Records supplied ->
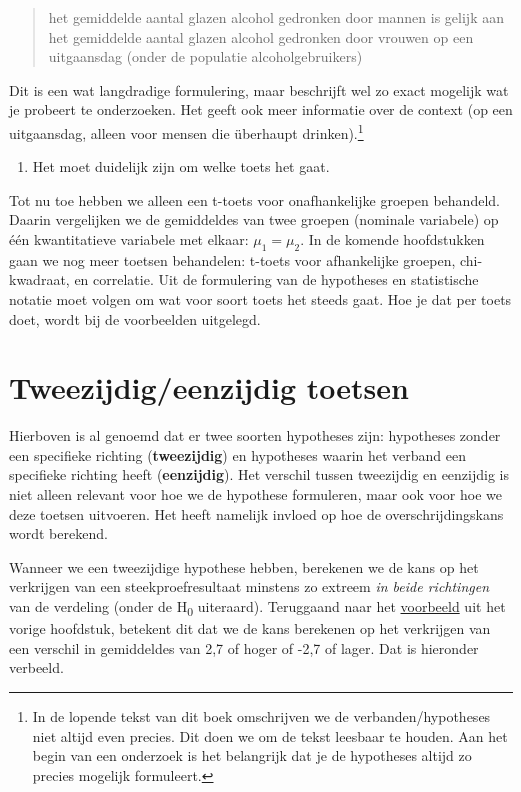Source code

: \documentclass[
  letterpaper,
  DIV=11,
  numbers=noendperiod]{scrreprt}
\providecommand{\tightlist}{%
  \setlength{\itemsep}{0pt}\setlength{\parskip}{0pt}}
\begin{document}
\begin{quote}
het gemiddelde aantal glazen alcohol gedronken door mannen is gelijk aan
het gemiddelde aantal glazen alcohol gedronken door vrouwen op een
uitgaansdag (onder de populatie alcoholgebruikers)
\end{quote}

Dit is een wat langdradige formulering, maar beschrijft wel zo exact
mogelijk wat je probeert te onderzoeken. Het geeft ook meer informatie
over de context (op een uitgaansdag, alleen voor mensen die überhaupt
drinken).\footnote{In de lopende tekst van dit boek omschrijven we de
  verbanden/hypotheses niet altijd even precies. Dit doen we om de tekst
  leesbaar te houden. Aan het begin van een onderzoek is het belangrijk
  dat je de hypotheses altijd zo precies mogelijk formuleert.}

\begin{enumerate}
\def\labelenumi{\arabic{enumi}.}
\setcounter{enumi}{4}
\tightlist
\item
  Het moet duidelijk zijn om welke toets het gaat.
\end{enumerate}

Tot nu toe hebben we alleen een t-toets voor onafhankelijke groepen
behandeld. Daarin vergelijken we de gemiddeldes van twee groepen
(nominale variabele) op één kwantitatieve variabele met elkaar:
\(\mu_1 =\mu_2\). In de komende hoofdstukken gaan we nog meer toetsen
behandelen: t-toets voor afhankelijke groepen, chi-kwadraat, en
correlatie. Uit de formulering van de hypotheses en statistische notatie
moet volgen om wat voor soort toets het steeds gaat. Hoe je dat per
toets doet, wordt bij de voorbeelden uitgelegd.

\section{Tweezijdig/eenzijdig
toetsen}\label{tweezijdigeenzijdig-toetsen}

Hierboven is al genoemd dat er twee soorten hypotheses zijn: hypotheses
zonder een specifieke richting (\textbf{tweezijdig}) en hypotheses
waarin het verband een specifieke richting heeft (\textbf{eenzijdig}).
Het verschil tussen tweezijdig en eenzijdig is niet alleen relevant voor
hoe we de hypothese formuleren, maar ook voor hoe we deze toetsen
uitvoeren. Het heeft namelijk invloed op hoe de overschrijdingskans
wordt berekend.

Wanneer we een tweezijdige hypothese hebben, berekenen we de kans op het
verkrijgen van een steekproefresultaat minstens zo extreem \emph{in
beide richtingen} van de verdeling (onder de H\textsubscript{0}
uiteraard). Teruggaand naar het
\hyperref[sec-statistischesignificantie]{voorbeeld} uit het vorige
hoofdstuk, betekent dit dat we de kans berekenen op het verkrijgen van
een verschil in gemiddeldes van 2,7 of hoger of -2,7 of lager. Dat is
hieronder verbeeld.
\end{document}

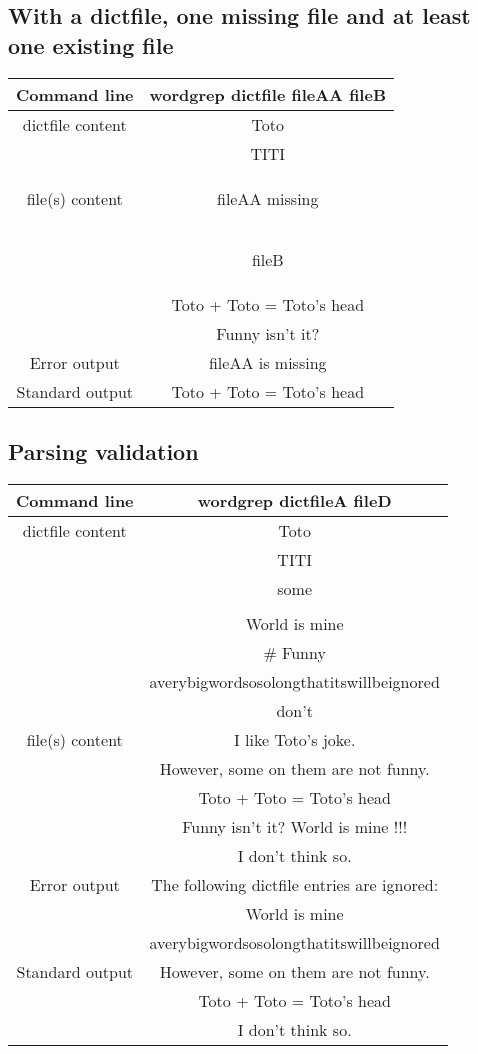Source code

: \documentclass[11pt]{article} %
\begin{document}
\subsection{With a dictfile, one missing file and at least one existing file}
\begin{tabular}{|c|c|}
\hline
Command line &
wordgrep dictfile fileAA fileB\\
\hline
dictfile content &
Toto\\
&TITI\\
\hline
file(s) content & \begin{bf}fileAA missing\end{bf}\\
&\begin{bf}fileB\end{bf}\\
&Toto + Toto = Toto's head\\
&Funny isn't it?\\
\hline
Error output &
fileAA is missing\\
\hline
Standard output &Toto + Toto = Toto's head\\
\hline
\end{tabular}
\subsection{Parsing validation}
\begin{tabular}{|c|c|}
\hline
Command line &
wordgrep dictfileA fileD\\
\hline
dictfile content &
Toto\\
&TITI\\
&   some\\
&\\
&World is mine\\
&\# Funny\\
&averybigwordsosolongthatitswillbeignored\\
&don't\\
\hline
file(s) content & I like Toto's joke.\\
&However, some on them are not funny.\\
&Toto + Toto = Toto's head\\
&Funny isn't it? World is mine !!!\\
&I don't think so.\\
\hline
Error output &
The following dictfile entries are ignored:\\
&World is mine\\
&averybigwordsosolongthatitswillbeignored\\
\hline
Standard output &
However, some on them are not funny.\\
&Toto + Toto = Toto's head\\
&I don't think so.\\
\hline
\end{tabular}
\end{document}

Task item ->
Going through the listing above, copy out every line that has the string "heeft".

Answer to this problem ->
waarin het verband een specifieke richting heeft (\textbf{eenzijdig}).
uitvoeren. Het heeft namelijk invloed op hoe de overschrijdingskans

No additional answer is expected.